Ask people on the street to name the most common forms of life on Earth, and you’re sure to get a bevy of answers. Some, recalling those riveting high school lectures on photosynthesis, might say plants. Others, knowing that Earth is largely a water world, might say fish. Those fretting about overpopulation might say people.
A few may actually know that most life is invisible to our eyes, and name bacteria or even archaea as the most numerous. Yet even they would be wrong. Phages — the viruses that prey on bacteria and archaea — are actually the most numerous form of life. Scientists estimate that there are 10^31 phages out there, or roughly one trillion for every grain of sand on the planet. That’s a lot of life to leave unacknowledged in the streets, and unexplored in the lab.
So much, and yet so little
It has been more than a century since these miniscule viruses were discovered. But beyond learning the broad trends of phages — and studying a handful of “model phages” in detail — the most numerous form of life remains the least understood. And the history of science has shown us that understanding life often leads to great leaps in our own lives.
Phages do much that piques our interest. We know their activity shapes the bacterial and archaeal composition of microbes in every ecosystem, from soil to our stomachs. Phages are also agents of horizontal gene transfer, which spreads antimicrobial resistance genes. And though they cannot infect us, phage activity impacts our health. But nearly all information about the phage realm – including those fine details that are critical to understanding phages and combating the spread of antimicrobial resistance – remains buried in the sand. We need data spanning the gamut of phage biology including species interactions, abundance, diversity and complexity, to forge new advances in science and medicine.
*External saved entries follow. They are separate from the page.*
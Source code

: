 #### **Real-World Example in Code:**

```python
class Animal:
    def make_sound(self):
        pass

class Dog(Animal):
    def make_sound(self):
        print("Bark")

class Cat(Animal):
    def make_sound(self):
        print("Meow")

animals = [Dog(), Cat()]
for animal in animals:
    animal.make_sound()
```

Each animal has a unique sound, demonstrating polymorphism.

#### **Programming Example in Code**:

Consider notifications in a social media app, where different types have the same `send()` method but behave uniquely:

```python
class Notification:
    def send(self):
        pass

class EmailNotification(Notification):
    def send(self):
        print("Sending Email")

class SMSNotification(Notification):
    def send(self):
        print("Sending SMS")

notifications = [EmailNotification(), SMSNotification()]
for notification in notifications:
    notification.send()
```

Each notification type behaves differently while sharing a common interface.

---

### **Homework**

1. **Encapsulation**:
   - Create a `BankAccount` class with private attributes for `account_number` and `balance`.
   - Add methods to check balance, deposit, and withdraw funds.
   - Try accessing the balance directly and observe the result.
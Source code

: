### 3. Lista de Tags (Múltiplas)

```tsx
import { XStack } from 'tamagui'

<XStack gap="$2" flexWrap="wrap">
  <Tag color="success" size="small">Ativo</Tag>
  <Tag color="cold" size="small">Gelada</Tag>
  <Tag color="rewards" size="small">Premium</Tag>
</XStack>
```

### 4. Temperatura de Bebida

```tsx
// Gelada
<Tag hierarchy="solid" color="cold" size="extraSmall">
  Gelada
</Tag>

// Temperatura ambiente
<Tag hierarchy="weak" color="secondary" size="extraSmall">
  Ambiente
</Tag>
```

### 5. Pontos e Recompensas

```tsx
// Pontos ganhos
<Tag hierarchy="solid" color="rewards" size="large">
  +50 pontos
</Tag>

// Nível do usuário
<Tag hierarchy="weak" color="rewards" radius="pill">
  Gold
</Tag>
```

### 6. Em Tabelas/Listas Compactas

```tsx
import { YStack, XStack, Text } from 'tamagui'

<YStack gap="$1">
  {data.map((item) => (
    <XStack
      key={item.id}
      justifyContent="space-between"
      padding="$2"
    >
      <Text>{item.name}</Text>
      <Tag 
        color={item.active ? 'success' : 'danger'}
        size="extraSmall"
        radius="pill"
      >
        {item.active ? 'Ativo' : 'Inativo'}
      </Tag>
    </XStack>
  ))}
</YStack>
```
Phase Genomics is pioneering an endeavor to end this wandering in the desert by developing the world’s largest repository of phage interactomes — interactions between phages and their hosts in natural ecosystems — aimed to enable new, phage-based therapeutics against infections and diseases as well as new methods for microbial surveillance. This effort, which recently received $5.5 million in support from the Bill and Melinda Gates Foundation and the National Institute of Allergy and Infectious Diseases, will combine Phase Genomics’ ability to map host-virus and cell-cell interactions within microbial communities with AI-driven predictive engines to tap the therapeutic potential of the phage realm.
Proximity promises
Our approach recognizes the reality that whole genome sequencing and assembly alone cannot address historic under-investments in phage research. The problem is not just a lack of knowledge about the diversity of phages out there. Scientists need rich information about interactions between phages and their microbial hosts in natural settings, however normal DNA sequencing tools cannot detect these interactions since virus and bacterial genomes are usually disconnected pieces of DNA.
One of the two main tools in this new effort, Phase Genomics’ ProxiMeta platform, is tailor-made to capture this knowledge. ProxiMeta is a platform for metagenomics that uses a unique DNA sequencing technology that can assemble and map virus genomes and interactomes in microbial ecosystems without the need for culturing in a laboratory. A paper published earlier this year in Nature Biotechnology reported that ProxiMeta could identify hundreds of novel host-virus interactions in just a single microbial sample.
Using ProxiMeta, Phase Genomics will construct comprehensive phage-bacterial interactomes for more than a thousand clinical, agricultural, environmental, and wastewater samples from around the world. This approach will not only identify novel phages, but also reveal their preferred host species and strains, as well as the mobile genetic elements and antimicrobial resistance genes that they help spread. The second arm of this endeavor — predictive engines powered by AI — will mine interactomes to identify phages of potential therapeutic value.
Overview of proximity-guided metagenome deconvolution and host attribution. Metagenomic samples are comprised of complex populations of archaea, bacteria, and fungi. In addition to chromosomal DNA, cells contain genetic material such as plasmids, viruses or bacteriophages, transposons, integrons, and other mobile genetic elements. Proximity ligation data provides an additional layer of information that is used to reconstruct more high-quality bacterial and viral genomes than traditional binning approaches, enabling accurate viral-host attribution. Image courtesy of Phase Genomics, Inc.
So little, and yet so much
Research indicates there’s a lot of phage potential to mine. The spread of antibiotic resistance has led some scientists to revisit phage therapy as a method to treat infections — an option abandoned in its infancy after antibiotics stole the spotlight nearly a century ago. Inflammatory conditions like Crohn’s Disease and ulcerative colitis show altered phage distribution in the gastrointestinal tract, pointing to phage tinkering as a potential treatment. In our efforts, AI predictive engines will seek out therapeutic phages against these types of conditions. But with so few phages known among that 10^31, there are likely a lot of surprises out there, and further potential beyond these initial goals.
Time is not on our side. By mid-century, antibiotic-resistant infections may surpass cancer as a cause of death worldwide, and add $1.2 trillion to global health expenditures. But urgency should not mean a mad dash to dig wildly in the sand. We need maps to the phage realm. And now, fortunately, we can build them, allowing a targeted search through the desert that at the same time will illuminate one of biology’s biggest blind spots.